**What is required:**
Copy each line of the data that has "href" in it.

───── Excerpted records

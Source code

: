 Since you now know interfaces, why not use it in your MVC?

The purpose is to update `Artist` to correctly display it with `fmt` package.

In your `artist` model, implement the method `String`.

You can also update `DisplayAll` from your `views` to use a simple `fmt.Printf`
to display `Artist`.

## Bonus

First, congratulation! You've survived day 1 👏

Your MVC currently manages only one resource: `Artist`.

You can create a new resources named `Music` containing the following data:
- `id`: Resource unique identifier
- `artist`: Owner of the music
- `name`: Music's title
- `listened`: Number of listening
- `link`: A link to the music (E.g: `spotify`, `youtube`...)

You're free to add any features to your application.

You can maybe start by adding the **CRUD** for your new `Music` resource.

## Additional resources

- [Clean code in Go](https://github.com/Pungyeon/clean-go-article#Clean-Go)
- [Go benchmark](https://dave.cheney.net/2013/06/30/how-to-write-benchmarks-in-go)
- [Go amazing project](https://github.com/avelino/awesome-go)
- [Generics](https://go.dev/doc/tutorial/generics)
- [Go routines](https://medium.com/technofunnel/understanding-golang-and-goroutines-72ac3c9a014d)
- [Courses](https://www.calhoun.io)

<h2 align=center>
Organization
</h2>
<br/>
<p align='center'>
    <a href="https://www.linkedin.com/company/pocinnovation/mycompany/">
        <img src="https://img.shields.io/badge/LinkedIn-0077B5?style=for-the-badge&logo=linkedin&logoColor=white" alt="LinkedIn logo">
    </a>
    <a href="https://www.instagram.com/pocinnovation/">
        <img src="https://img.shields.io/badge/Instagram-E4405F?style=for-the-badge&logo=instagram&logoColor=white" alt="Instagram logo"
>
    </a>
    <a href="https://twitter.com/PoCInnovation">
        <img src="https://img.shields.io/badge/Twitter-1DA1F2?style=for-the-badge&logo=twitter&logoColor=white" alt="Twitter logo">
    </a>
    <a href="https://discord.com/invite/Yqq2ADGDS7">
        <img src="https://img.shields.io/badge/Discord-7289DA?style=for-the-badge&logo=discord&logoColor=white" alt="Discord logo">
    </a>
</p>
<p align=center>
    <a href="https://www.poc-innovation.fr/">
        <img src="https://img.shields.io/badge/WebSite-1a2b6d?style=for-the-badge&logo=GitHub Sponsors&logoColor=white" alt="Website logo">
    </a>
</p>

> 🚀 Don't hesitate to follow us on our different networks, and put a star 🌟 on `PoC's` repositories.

──────────

**Task solution:**
    <a href="https://www.linkedin.com/company/pocinnovation/mycompany/">
    <a href="https://www.instagram.com/pocinnovation/">
    <a href="https://twitter.com/PoCInnovation">
    <a href="https://discord.com/invite/Yqq2ADGDS7">
    <a href="https://www.poc-innovation.fr/">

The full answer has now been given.